### To do
Copy out each line of the entries below in which the string "Jones" appears.

The records START

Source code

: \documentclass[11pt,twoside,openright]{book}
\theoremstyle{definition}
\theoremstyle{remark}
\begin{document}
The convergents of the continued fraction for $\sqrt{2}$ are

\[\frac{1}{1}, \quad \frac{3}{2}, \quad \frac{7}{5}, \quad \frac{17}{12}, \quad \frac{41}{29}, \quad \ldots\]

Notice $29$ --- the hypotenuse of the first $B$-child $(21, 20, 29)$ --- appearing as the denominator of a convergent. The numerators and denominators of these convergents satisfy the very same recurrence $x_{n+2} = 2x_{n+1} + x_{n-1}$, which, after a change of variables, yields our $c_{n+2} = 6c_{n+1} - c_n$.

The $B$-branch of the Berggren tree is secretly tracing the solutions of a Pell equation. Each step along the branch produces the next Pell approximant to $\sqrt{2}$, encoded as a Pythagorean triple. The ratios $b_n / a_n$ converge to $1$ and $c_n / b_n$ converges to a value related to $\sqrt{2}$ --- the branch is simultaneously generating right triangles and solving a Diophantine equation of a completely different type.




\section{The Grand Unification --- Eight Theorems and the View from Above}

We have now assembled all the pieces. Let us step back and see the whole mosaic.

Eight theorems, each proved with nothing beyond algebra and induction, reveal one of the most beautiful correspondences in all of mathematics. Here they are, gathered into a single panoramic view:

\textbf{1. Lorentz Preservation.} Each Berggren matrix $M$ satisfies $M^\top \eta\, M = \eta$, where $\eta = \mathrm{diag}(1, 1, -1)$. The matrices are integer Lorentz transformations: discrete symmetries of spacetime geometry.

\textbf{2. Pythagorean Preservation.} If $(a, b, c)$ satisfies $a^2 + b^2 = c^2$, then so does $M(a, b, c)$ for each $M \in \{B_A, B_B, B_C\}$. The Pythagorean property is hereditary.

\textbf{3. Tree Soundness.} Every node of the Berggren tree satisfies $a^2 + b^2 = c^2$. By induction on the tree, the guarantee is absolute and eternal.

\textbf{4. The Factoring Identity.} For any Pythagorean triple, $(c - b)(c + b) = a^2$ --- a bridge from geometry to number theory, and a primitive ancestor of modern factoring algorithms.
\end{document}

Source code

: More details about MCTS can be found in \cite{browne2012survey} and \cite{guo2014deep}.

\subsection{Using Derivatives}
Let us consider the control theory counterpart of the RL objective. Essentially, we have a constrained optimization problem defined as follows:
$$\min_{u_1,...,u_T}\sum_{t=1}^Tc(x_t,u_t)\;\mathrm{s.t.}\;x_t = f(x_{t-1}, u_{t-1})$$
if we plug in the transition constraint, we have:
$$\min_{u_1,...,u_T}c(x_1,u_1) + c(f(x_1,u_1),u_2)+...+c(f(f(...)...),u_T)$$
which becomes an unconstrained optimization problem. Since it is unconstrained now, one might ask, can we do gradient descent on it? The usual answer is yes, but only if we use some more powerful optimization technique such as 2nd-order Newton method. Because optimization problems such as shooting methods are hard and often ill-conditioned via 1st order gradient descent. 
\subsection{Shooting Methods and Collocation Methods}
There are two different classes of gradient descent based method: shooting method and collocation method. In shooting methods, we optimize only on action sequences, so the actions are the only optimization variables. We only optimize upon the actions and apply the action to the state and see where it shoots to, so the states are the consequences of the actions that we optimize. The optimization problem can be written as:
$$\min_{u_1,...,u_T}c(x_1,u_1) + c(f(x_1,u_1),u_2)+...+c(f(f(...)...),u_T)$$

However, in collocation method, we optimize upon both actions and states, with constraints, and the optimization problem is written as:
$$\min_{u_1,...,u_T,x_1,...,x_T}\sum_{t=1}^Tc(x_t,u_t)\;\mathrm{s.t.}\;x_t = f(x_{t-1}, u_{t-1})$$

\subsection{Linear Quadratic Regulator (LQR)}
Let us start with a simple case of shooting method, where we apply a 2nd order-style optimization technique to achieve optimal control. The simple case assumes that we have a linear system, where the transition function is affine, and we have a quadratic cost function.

The records END
The records START

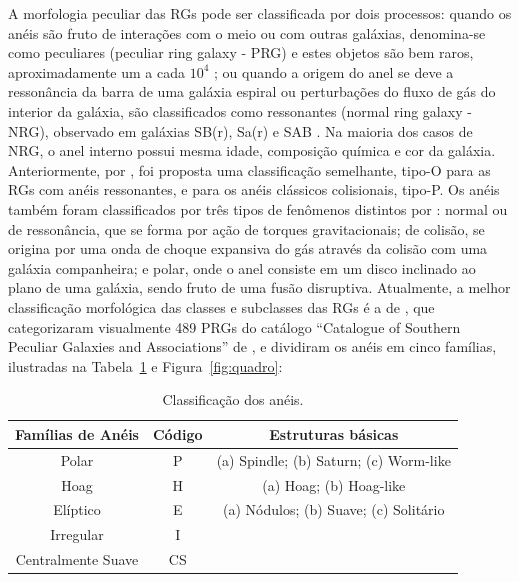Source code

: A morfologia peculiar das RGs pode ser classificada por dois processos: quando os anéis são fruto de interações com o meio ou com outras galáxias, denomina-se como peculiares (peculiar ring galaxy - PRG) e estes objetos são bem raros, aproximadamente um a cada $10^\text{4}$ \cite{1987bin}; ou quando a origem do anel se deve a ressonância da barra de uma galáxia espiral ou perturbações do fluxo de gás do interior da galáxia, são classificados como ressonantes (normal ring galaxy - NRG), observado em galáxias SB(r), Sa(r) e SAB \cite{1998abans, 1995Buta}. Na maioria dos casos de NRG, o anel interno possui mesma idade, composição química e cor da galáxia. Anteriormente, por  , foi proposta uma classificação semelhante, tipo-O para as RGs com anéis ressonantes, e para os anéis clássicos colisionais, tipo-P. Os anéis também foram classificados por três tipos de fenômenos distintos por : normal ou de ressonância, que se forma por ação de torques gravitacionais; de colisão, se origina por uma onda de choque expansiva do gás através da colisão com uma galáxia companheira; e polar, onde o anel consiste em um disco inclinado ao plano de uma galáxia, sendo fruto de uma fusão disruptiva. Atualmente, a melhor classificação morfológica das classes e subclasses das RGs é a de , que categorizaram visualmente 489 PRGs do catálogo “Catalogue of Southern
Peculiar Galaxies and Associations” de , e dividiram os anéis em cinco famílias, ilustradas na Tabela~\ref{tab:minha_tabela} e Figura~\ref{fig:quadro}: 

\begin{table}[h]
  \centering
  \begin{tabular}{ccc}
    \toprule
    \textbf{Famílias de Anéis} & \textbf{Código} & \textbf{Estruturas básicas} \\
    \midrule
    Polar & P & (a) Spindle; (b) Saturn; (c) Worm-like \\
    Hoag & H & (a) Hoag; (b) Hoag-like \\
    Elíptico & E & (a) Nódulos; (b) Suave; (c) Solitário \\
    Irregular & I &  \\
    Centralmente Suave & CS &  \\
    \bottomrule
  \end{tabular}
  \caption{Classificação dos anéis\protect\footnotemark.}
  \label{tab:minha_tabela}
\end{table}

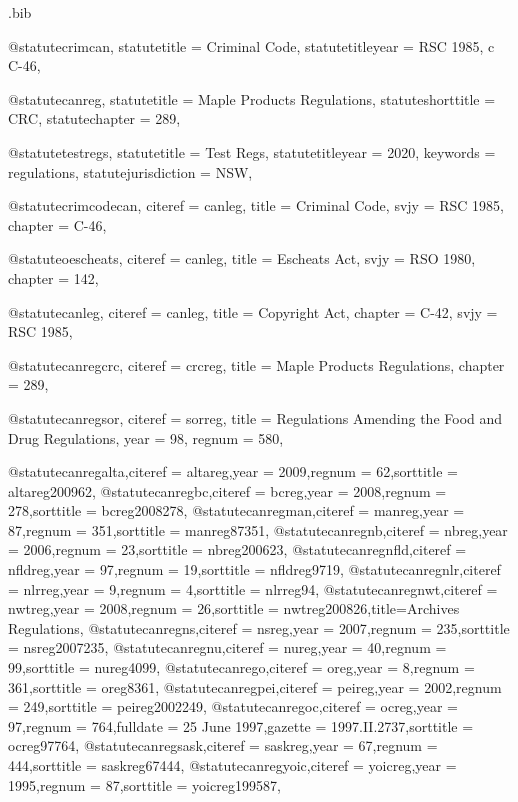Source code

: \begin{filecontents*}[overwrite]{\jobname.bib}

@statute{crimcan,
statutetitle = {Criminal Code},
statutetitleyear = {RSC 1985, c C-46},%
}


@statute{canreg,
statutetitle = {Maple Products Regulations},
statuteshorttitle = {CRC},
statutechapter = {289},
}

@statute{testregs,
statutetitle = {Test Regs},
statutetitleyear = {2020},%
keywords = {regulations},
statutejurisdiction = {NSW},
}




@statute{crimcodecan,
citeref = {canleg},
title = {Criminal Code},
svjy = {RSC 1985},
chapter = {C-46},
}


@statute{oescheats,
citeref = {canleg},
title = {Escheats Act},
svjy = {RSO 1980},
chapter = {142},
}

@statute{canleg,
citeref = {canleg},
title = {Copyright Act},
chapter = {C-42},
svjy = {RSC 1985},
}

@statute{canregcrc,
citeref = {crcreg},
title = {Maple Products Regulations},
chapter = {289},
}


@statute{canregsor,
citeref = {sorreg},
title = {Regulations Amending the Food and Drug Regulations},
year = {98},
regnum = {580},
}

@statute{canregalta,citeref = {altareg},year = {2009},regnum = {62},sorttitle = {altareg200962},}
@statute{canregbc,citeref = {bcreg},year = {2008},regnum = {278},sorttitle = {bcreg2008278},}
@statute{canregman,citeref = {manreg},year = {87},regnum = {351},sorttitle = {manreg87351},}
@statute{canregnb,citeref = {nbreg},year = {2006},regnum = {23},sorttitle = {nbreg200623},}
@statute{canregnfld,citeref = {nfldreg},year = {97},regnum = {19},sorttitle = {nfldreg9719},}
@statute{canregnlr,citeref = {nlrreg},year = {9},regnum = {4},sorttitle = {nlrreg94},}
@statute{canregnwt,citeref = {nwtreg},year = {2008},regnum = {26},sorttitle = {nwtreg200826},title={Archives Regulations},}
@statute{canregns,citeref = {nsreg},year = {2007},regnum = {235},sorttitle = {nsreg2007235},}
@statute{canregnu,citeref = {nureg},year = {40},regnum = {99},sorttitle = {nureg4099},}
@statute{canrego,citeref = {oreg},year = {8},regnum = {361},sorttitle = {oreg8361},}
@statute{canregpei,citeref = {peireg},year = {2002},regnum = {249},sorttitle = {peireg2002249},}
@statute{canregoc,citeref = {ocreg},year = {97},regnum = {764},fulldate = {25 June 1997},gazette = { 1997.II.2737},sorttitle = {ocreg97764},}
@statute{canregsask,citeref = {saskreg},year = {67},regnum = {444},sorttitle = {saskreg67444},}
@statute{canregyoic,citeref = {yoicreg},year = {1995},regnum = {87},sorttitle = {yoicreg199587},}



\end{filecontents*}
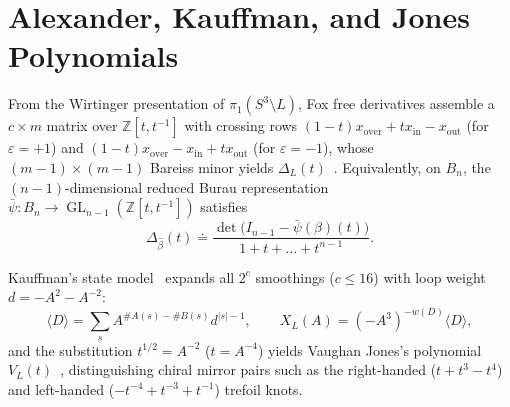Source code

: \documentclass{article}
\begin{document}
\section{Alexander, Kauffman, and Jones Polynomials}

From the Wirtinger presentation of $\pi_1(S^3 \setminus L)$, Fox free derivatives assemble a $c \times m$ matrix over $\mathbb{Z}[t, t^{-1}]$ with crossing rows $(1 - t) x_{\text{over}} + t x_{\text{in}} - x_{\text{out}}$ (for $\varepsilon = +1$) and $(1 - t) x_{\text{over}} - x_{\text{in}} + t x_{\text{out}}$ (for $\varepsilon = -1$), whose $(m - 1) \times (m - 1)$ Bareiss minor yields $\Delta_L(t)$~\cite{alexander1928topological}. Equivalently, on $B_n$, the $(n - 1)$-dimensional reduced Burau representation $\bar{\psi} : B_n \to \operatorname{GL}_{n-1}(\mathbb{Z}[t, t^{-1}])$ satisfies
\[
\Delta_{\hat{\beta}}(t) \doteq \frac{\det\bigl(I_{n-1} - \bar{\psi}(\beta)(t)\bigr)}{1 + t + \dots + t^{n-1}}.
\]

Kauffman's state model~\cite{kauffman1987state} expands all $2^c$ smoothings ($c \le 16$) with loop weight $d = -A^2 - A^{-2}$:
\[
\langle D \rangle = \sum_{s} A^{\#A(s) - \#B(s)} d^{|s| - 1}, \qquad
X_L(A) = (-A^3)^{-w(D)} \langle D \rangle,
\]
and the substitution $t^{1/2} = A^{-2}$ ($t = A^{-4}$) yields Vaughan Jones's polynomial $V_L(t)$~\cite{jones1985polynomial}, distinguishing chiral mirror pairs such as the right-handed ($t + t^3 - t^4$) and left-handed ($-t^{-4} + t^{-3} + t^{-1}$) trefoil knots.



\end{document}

The records END

### Answer for the task
\section{Alexander, Kauffman, and Jones Polynomials}
and the substitution $t^{1/2} = A^{-2}$ ($t = A^{-4}$) yields Vaughan Jones's polynomial $V_L(t)$~\cite{jones1985polynomial}, distinguishing chiral mirror pairs such as the right-handed ($t + t^3 - t^4$) and left-handed ($-t^{-4} + t^{-3} + t^{-1}$) trefoil knots.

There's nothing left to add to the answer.